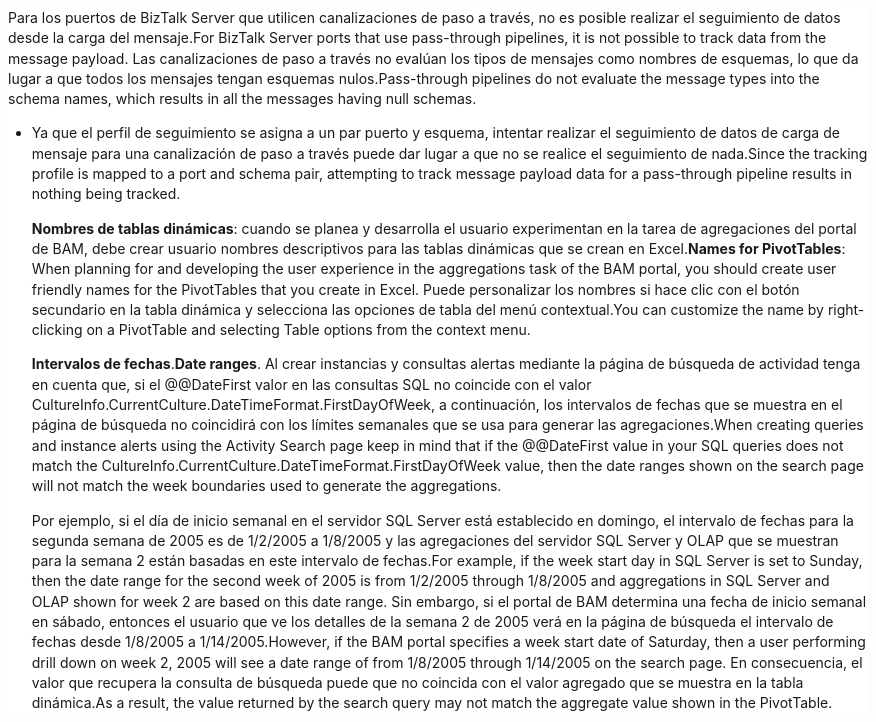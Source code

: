  <span data-ttu-id="a90ea-171">Para los puertos de BizTalk Server que utilicen canalizaciones de paso a través, no es posible realizar el seguimiento de datos desde la carga del mensaje.</span><span class="sxs-lookup"><span data-stu-id="a90ea-171">For BizTalk Server ports that use pass-through pipelines, it is not possible to track data from the message payload.</span></span> <span data-ttu-id="a90ea-172">Las canalizaciones de paso a través no evalúan los tipos de mensajes como nombres de esquemas, lo que da lugar a que todos los mensajes tengan esquemas nulos.</span><span class="sxs-lookup"><span data-stu-id="a90ea-172">Pass-through pipelines do not evaluate the message types into the schema names, which results in all the messages having null schemas.</span></span>  
  
- <span data-ttu-id="a90ea-173">Ya que el perfil de seguimiento se asigna a un par puerto y esquema, intentar realizar el seguimiento de datos de carga de mensaje para una canalización de paso a través puede dar lugar a que no se realice el seguimiento de nada.</span><span class="sxs-lookup"><span data-stu-id="a90ea-173">Since the tracking profile is mapped to a port and schema pair, attempting to track message payload data for a pass-through pipeline results in nothing being tracked.</span></span>  
  
  <span data-ttu-id="a90ea-174">**Nombres de tablas dinámicas**: cuando se planea y desarrolla el usuario experimentan en la tarea de agregaciones del portal de BAM, debe crear usuario nombres descriptivos para las tablas dinámicas que se crean en Excel.</span><span class="sxs-lookup"><span data-stu-id="a90ea-174">**Names for PivotTables**: When planning for and developing the user experience in the aggregations task of the BAM portal, you should create user friendly names for the PivotTables that you create in Excel.</span></span>  <span data-ttu-id="a90ea-175">Puede personalizar los nombres si hace clic con el botón secundario en la tabla dinámica y selecciona las opciones de tabla del menú contextual.</span><span class="sxs-lookup"><span data-stu-id="a90ea-175">You can customize the name by right-clicking on a PivotTable and selecting Table options from the context menu.</span></span>  
  
  <span data-ttu-id="a90ea-176">**Intervalos de fechas**.</span><span class="sxs-lookup"><span data-stu-id="a90ea-176">**Date ranges**.</span></span> <span data-ttu-id="a90ea-177">Al crear instancias y consultas alertas mediante la página de búsqueda de actividad tenga en cuenta que, si el @@DateFirst valor en las consultas SQL no coincide con el valor CultureInfo.CurrentCulture.DateTimeFormat.FirstDayOfWeek, a continuación, los intervalos de fechas que se muestra en el página de búsqueda no coincidirá con los límites semanales que se usa para generar las agregaciones.</span><span class="sxs-lookup"><span data-stu-id="a90ea-177">When creating queries and instance alerts using the Activity Search page keep in mind that if the @@DateFirst value in your SQL queries does not match the CultureInfo.CurrentCulture.DateTimeFormat.FirstDayOfWeek value, then the date ranges shown on the search page will not match the week boundaries used to generate the aggregations.</span></span>  
  
  <span data-ttu-id="a90ea-178">Por ejemplo, si el día de inicio semanal en el servidor SQL Server está establecido en domingo, el intervalo de fechas para la segunda semana de 2005 es de 1/2/2005 a 1/8/2005 y las agregaciones del servidor SQL Server y OLAP que se muestran para la semana 2 están basadas en este intervalo de fechas.</span><span class="sxs-lookup"><span data-stu-id="a90ea-178">For example, if the week start day in SQL Server is set to Sunday, then the date range for the second week of 2005 is from 1/2/2005 through 1/8/2005 and aggregations in SQL Server and OLAP shown for week 2 are based on this date range.</span></span> <span data-ttu-id="a90ea-179">Sin embargo, si el portal de BAM determina una fecha de inicio semanal en sábado, entonces el usuario que ve los detalles de la semana 2 de 2005 verá en la página de búsqueda el intervalo de fechas desde 1/8/2005 a 1/14/2005.</span><span class="sxs-lookup"><span data-stu-id="a90ea-179">However, if the BAM portal specifies a week start date of Saturday, then a user performing drill down on week 2, 2005 will see a date range of from 1/8/2005 through 1/14/2005 on the search page.</span></span> <span data-ttu-id="a90ea-180">En consecuencia, el valor que recupera la consulta de búsqueda puede que no coincida con el valor agregado que se muestra en la tabla dinámica.</span><span class="sxs-lookup"><span data-stu-id="a90ea-180">As a result, the value returned by the search query may not match the aggregate value shown in the PivotTable.</span></span>  
  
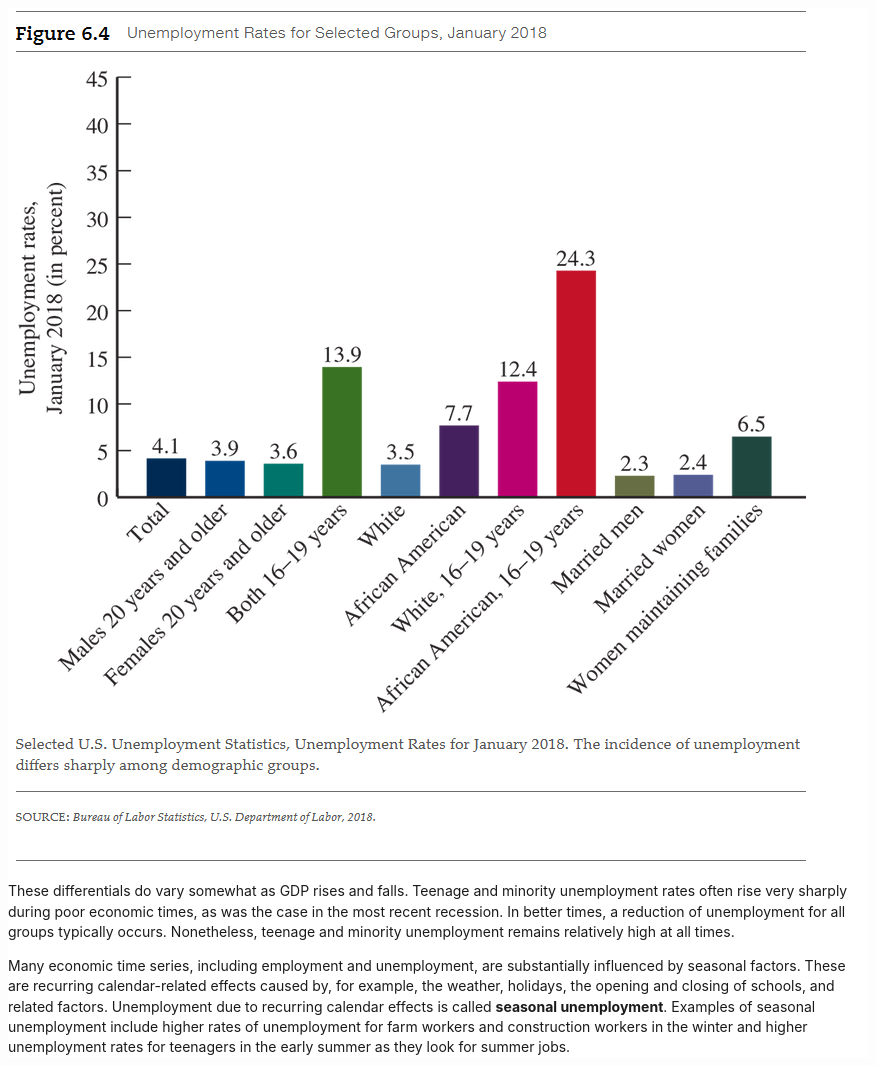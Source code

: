 ![Figure 6.4 Unemployment Rates for Selected Groups, January 2018](../../../../files/fall-2020/ECON-120/chapter-6/figure-6.4.png)

These differentials do vary somewhat as GDP rises and falls. Teenage and
minority unemployment rates often rise very sharply during poor economic times,
as was the case in the most recent recession. In better times, a reduction of
unemployment for all groups typically occurs. Nonetheless, teenage and minority
unemployment remains relatively high at all times.

Many economic time series, including employment and unemployment, are
substantially influenced by seasonal factors. These are recurring
calendar-related effects caused by, for example, the weather, holidays, the
opening and closing of schools, and related factors. Unemployment due to
recurring calendar effects is called **seasonal unemployment**. Examples of
seasonal unemployment include higher rates of unemployment for farm workers and
construction workers in the winter and higher unemployment rates for teenagers
in the early summer as they look for summer jobs.
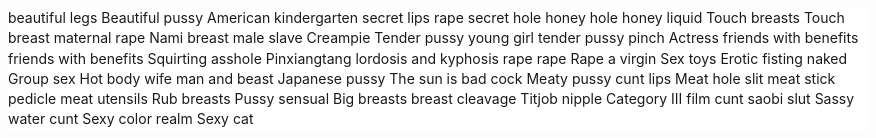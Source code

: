 beautiful legs
Beautiful pussy
American kindergarten
secret lips
rape
secret hole
honey hole
honey liquid
Touch breasts
Touch breast
maternal rape
Nami
breast
male slave
Creampie
Tender pussy
young girl
tender pussy
pinch
Actress
friends with benefits
friends with benefits
Squirting
asshole
Pinxiangtang
lordosis and kyphosis
rape
rape
Rape a virgin
Sex toys
Erotic
fisting
naked
Group sex
Hot body
wife
man and beast
Japanese pussy
The sun is bad
cock
Meaty pussy
cunt lips
Meat hole
slit
meat stick
pedicle
meat utensils
Rub breasts
Pussy
sensual
Big breasts
breast
cleavage
Titjob
nipple
Category III film
cunt
saobi
slut
Sassy water
cunt
Sexy
color realm
Sexy cat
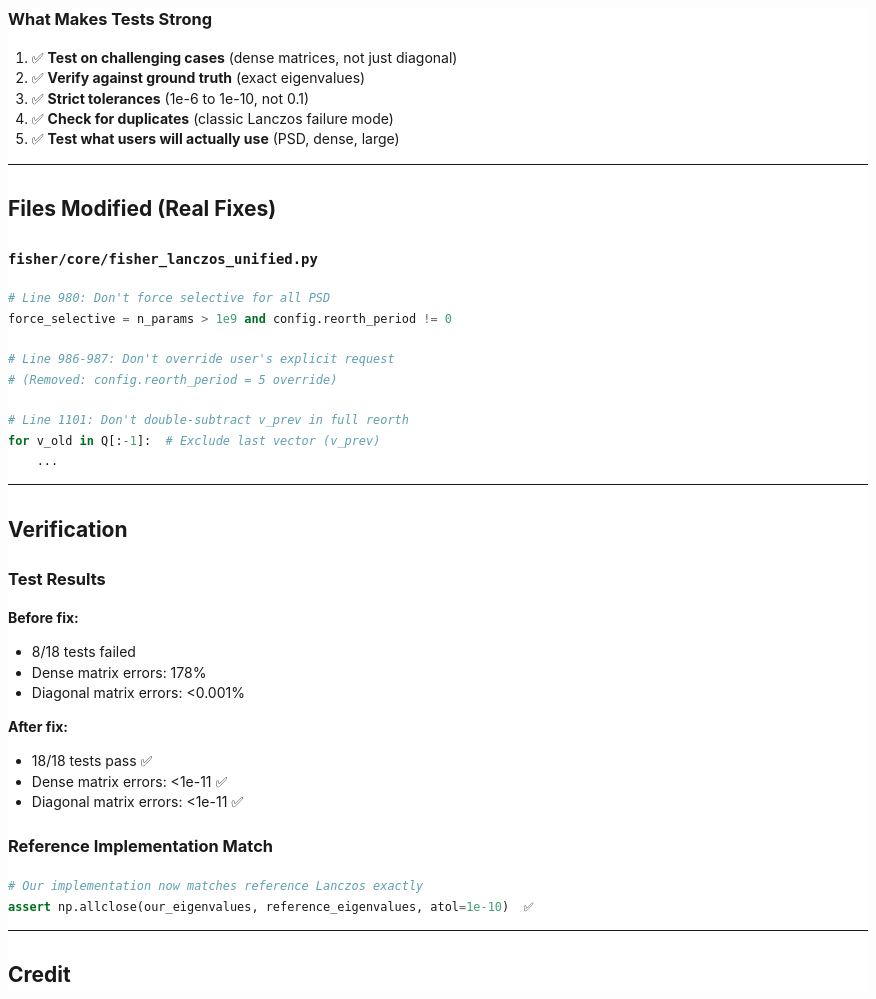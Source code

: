 ### What Makes Tests Strong

1. ✅ **Test on challenging cases** (dense matrices, not just diagonal)
2. ✅ **Verify against ground truth** (exact eigenvalues)
3. ✅ **Strict tolerances** (1e-6 to 1e-10, not 0.1)
4. ✅ **Check for duplicates** (classic Lanczos failure mode)
5. ✅ **Test what users will actually use** (PSD, dense, large)

---

## Files Modified (Real Fixes)

### `fisher/core/fisher_lanczos_unified.py`

```python
# Line 980: Don't force selective for all PSD
force_selective = n_params > 1e9 and config.reorth_period != 0

# Line 986-987: Don't override user's explicit request
# (Removed: config.reorth_period = 5 override)

# Line 1101: Don't double-subtract v_prev in full reorth
for v_old in Q[:-1]:  # Exclude last vector (v_prev)
    ...
```

---

## Verification

### Test Results

**Before fix:**
- 8/18 tests failed
- Dense matrix errors: 178%
- Diagonal matrix errors: <0.001%

**After fix:**
- 18/18 tests pass ✅
- Dense matrix errors: <1e-11 ✅
- Diagonal matrix errors: <1e-11 ✅

### Reference Implementation Match

```python
# Our implementation now matches reference Lanczos exactly
assert np.allclose(our_eigenvalues, reference_eigenvalues, atol=1e-10)  ✅
```

---

## Credit
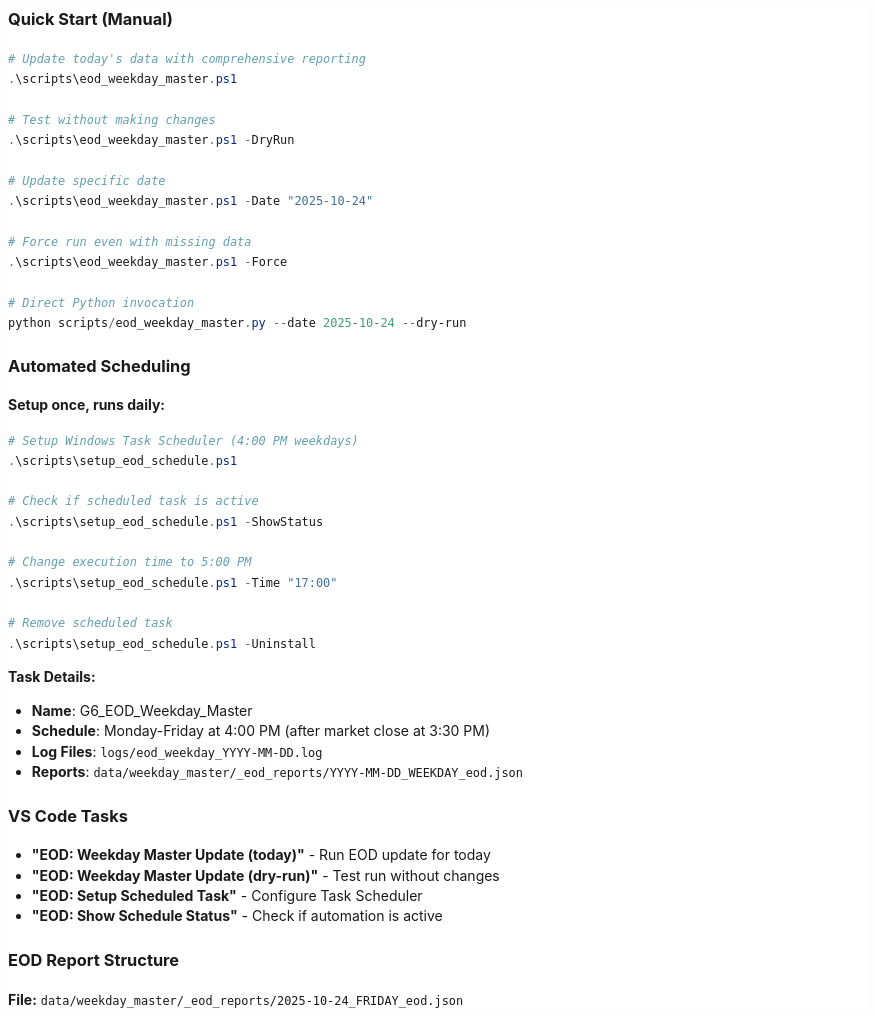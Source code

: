 ### Quick Start (Manual)

```powershell
# Update today's data with comprehensive reporting
.\scripts\eod_weekday_master.ps1

# Test without making changes
.\scripts\eod_weekday_master.ps1 -DryRun

# Update specific date
.\scripts\eod_weekday_master.ps1 -Date "2025-10-24"

# Force run even with missing data
.\scripts\eod_weekday_master.ps1 -Force

# Direct Python invocation
python scripts/eod_weekday_master.py --date 2025-10-24 --dry-run
```

### Automated Scheduling

**Setup once, runs daily:**

```powershell
# Setup Windows Task Scheduler (4:00 PM weekdays)
.\scripts\setup_eod_schedule.ps1

# Check if scheduled task is active
.\scripts\setup_eod_schedule.ps1 -ShowStatus

# Change execution time to 5:00 PM
.\scripts\setup_eod_schedule.ps1 -Time "17:00"

# Remove scheduled task
.\scripts\setup_eod_schedule.ps1 -Uninstall
```

**Task Details:**
- **Name**: G6_EOD_Weekday_Master
- **Schedule**: Monday-Friday at 4:00 PM (after market close at 3:30 PM)
- **Log Files**: `logs/eod_weekday_YYYY-MM-DD.log`
- **Reports**: `data/weekday_master/_eod_reports/YYYY-MM-DD_WEEKDAY_eod.json`

### VS Code Tasks

- **"EOD: Weekday Master Update (today)"** - Run EOD update for today
- **"EOD: Weekday Master Update (dry-run)"** - Test run without changes
- **"EOD: Setup Scheduled Task"** - Configure Task Scheduler
- **"EOD: Show Schedule Status"** - Check if automation is active

### EOD Report Structure

**File:** `data/weekday_master/_eod_reports/2025-10-24_FRIDAY_eod.json`
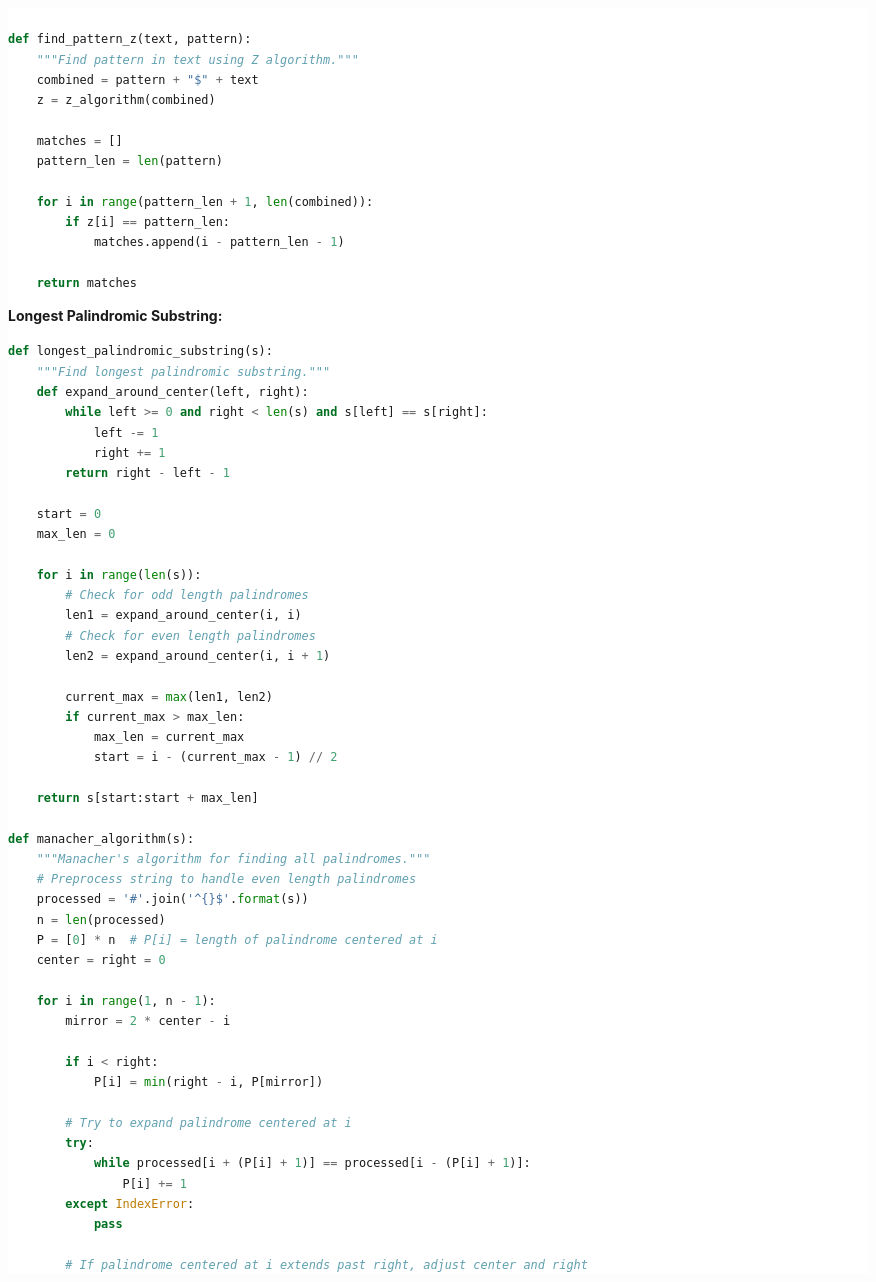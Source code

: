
 ```python

def find_pattern_z(text, pattern):
    """Find pattern in text using Z algorithm."""
    combined = pattern + "$" + text
    z = z_algorithm(combined)
    
    matches = []
    pattern_len = len(pattern)
    
    for i in range(pattern_len + 1, len(combined)):
        if z[i] == pattern_len:
            matches.append(i - pattern_len - 1)
    
    return matches
```

**Longest Palindromic Substring:**
```python
def longest_palindromic_substring(s):
    """Find longest palindromic substring."""
    def expand_around_center(left, right):
        while left >= 0 and right < len(s) and s[left] == s[right]:
            left -= 1
            right += 1
        return right - left - 1
    
    start = 0
    max_len = 0
    
    for i in range(len(s)):
        # Check for odd length palindromes
        len1 = expand_around_center(i, i)
        # Check for even length palindromes
        len2 = expand_around_center(i, i + 1)
        
        current_max = max(len1, len2)
        if current_max > max_len:
            max_len = current_max
            start = i - (current_max - 1) // 2
    
    return s[start:start + max_len]

def manacher_algorithm(s):
    """Manacher's algorithm for finding all palindromes."""
    # Preprocess string to handle even length palindromes
    processed = '#'.join('^{}$'.format(s))
    n = len(processed)
    P = [0] * n  # P[i] = length of palindrome centered at i
    center = right = 0
    
    for i in range(1, n - 1):
        mirror = 2 * center - i
        
        if i < right:
            P[i] = min(right - i, P[mirror])
        
        # Try to expand palindrome centered at i
        try:
            while processed[i + (P[i] + 1)] == processed[i - (P[i] + 1)]:
                P[i] += 1
        except IndexError:
            pass
        
        # If palindrome centered at i extends past right, adjust center and right
```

+--

> Prompt
Where a line in the records above contains the string "processed", return that line.

> Response to this task
    processed = '#'.join('^{}$'.format(s))
    n = len(processed)
            while processed[i + (P[i] + 1)] == processed[i - (P[i] + 1)]:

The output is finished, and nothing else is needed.